• PROBLEM REQUIREMENTS:
A precise repetition of every line below is the required answer.

* * * * * * * * *

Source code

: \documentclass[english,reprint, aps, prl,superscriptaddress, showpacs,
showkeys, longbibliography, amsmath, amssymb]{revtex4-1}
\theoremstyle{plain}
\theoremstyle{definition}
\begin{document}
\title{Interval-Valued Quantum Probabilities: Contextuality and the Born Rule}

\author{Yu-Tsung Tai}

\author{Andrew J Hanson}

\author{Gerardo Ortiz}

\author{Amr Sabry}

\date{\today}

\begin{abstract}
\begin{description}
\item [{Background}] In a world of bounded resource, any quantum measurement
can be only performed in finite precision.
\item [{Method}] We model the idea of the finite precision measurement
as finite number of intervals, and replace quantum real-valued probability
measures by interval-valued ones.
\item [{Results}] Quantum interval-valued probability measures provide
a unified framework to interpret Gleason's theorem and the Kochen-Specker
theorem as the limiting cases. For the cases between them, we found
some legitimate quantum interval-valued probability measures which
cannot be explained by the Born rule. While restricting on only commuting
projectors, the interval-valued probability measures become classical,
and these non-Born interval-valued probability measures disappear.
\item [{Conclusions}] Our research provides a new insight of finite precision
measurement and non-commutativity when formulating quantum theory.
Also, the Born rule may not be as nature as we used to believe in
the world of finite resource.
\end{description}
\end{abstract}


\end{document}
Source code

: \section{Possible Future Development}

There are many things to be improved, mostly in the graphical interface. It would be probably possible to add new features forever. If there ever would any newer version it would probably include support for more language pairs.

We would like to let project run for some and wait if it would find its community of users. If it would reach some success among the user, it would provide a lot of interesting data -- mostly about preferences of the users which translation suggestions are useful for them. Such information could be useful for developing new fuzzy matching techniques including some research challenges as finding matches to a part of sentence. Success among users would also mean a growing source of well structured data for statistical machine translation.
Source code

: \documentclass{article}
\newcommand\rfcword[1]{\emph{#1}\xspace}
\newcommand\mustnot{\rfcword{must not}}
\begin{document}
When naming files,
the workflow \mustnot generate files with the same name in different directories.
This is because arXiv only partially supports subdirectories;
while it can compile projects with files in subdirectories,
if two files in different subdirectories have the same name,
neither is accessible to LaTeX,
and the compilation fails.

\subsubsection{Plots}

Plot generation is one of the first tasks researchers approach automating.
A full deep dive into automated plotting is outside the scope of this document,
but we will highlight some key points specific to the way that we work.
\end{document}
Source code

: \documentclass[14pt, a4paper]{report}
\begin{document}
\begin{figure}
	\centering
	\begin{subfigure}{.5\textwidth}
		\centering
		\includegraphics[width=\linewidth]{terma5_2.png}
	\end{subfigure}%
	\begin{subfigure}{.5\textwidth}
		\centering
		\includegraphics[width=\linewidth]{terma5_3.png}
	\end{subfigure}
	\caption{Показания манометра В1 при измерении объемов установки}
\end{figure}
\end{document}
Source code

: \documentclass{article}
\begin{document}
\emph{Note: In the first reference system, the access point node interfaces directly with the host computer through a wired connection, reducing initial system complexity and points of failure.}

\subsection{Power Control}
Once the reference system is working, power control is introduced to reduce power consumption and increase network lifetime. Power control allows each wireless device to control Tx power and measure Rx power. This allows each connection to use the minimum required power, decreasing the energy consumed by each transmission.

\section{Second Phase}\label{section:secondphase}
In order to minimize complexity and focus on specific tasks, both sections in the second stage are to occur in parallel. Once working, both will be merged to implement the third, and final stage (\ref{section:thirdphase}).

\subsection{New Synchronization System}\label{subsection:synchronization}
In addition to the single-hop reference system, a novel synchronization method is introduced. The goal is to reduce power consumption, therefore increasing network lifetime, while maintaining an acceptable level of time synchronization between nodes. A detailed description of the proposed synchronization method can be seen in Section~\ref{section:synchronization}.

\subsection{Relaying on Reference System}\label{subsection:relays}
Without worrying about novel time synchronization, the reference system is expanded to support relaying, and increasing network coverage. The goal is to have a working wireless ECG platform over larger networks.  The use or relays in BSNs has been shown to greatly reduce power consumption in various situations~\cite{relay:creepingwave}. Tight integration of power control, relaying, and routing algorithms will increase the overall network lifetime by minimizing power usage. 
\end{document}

* * * * * * * * *

• SOLUTION:
Source code

: \documentclass[english,reprint, aps, prl,superscriptaddress, showpacs,
showkeys, longbibliography, amsmath, amssymb]{revtex4-1}
\theoremstyle{plain}
\theoremstyle{definition}
\begin{document}
\title{Interval-Valued Quantum Probabilities: Contextuality and the Born Rule}

\author{Yu-Tsung Tai}

\author{Andrew J Hanson}

\author{Gerardo Ortiz}

\author{Amr Sabry}

\date{\today}

\begin{abstract}
\begin{description}
\item [{Background}] In a world of bounded resource, any quantum measurement
can be only performed in finite precision.
\item [{Method}] We model the idea of the finite precision measurement
as finite number of intervals, and replace quantum real-valued probability
measures by interval-valued ones.
\item [{Results}] Quantum interval-valued probability measures provide
a unified framework to interpret Gleason's theorem and the Kochen-Specker
theorem as the limiting cases. For the cases between them, we found
some legitimate quantum interval-valued probability measures which
cannot be explained by the Born rule. While restricting on only commuting
projectors, the interval-valued probability measures become classical,
and these non-Born interval-valued probability measures disappear.
\item [{Conclusions}] Our research provides a new insight of finite precision
measurement and non-commutativity when formulating quantum theory.
Also, the Born rule may not be as nature as we used to believe in
the world of finite resource.
\end{description}
\end{abstract}


\end{document}
Source code

: \section{Possible Future Development}

There are many things to be improved, mostly in the graphical interface. It would be probably possible to add new features forever. If there ever would any newer version it would probably include support for more language pairs.

We would like to let project run for some and wait if it would find its community of users. If it would reach some success among the user, it would provide a lot of interesting data -- mostly about preferences of the users which translation suggestions are useful for them. Such information could be useful for developing new fuzzy matching techniques including some research challenges as finding matches to a part of sentence. Success among users would also mean a growing source of well structured data for statistical machine translation.
Source code

: \documentclass{article}
\newcommand\rfcword[1]{\emph{#1}\xspace}
\newcommand\mustnot{\rfcword{must not}}
\begin{document}
When naming files,
the workflow \mustnot generate files with the same name in different directories.
This is because arXiv only partially supports subdirectories;
while it can compile projects with files in subdirectories,
if two files in different subdirectories have the same name,
neither is accessible to LaTeX,
and the compilation fails.

\subsubsection{Plots}

Plot generation is one of the first tasks researchers approach automating.
A full deep dive into automated plotting is outside the scope of this document,
but we will highlight some key points specific to the way that we work.
\end{document}
Source code

: \documentclass[14pt, a4paper]{report}
\begin{document}
\begin{figure}
	\centering
	\begin{subfigure}{.5\textwidth}
		\centering
		\includegraphics[width=\linewidth]{terma5_2.png}
	\end{subfigure}%
	\begin{subfigure}{.5\textwidth}
		\centering
		\includegraphics[width=\linewidth]{terma5_3.png}
	\end{subfigure}
	\caption{Показания манометра В1 при измерении объемов установки}
\end{figure}
\end{document}
Source code

: \documentclass{article}
\begin{document}
\emph{Note: In the first reference system, the access point node interfaces directly with the host computer through a wired connection, reducing initial system complexity and points of failure.}

\subsection{Power Control}
Once the reference system is working, power control is introduced to reduce power consumption and increase network lifetime. Power control allows each wireless device to control Tx power and measure Rx power. This allows each connection to use the minimum required power, decreasing the energy consumed by each transmission.

\section{Second Phase}\label{section:secondphase}
In order to minimize complexity and focus on specific tasks, both sections in the second stage are to occur in parallel. Once working, both will be merged to implement the third, and final stage (\ref{section:thirdphase}).

\subsection{New Synchronization System}\label{subsection:synchronization}
In addition to the single-hop reference system, a novel synchronization method is introduced. The goal is to reduce power consumption, therefore increasing network lifetime, while maintaining an acceptable level of time synchronization between nodes. A detailed description of the proposed synchronization method can be seen in Section~\ref{section:synchronization}.

\subsection{Relaying on Reference System}\label{subsection:relays}
Without worrying about novel time synchronization, the reference system is expanded to support relaying, and increasing network coverage. The goal is to have a working wireless ECG platform over larger networks.  The use or relays in BSNs has been shown to greatly reduce power consumption in various situations~\cite{relay:creepingwave}. Tight integration of power control, relaying, and routing algorithms will increase the overall network lifetime by minimizing power usage. 
\end{document}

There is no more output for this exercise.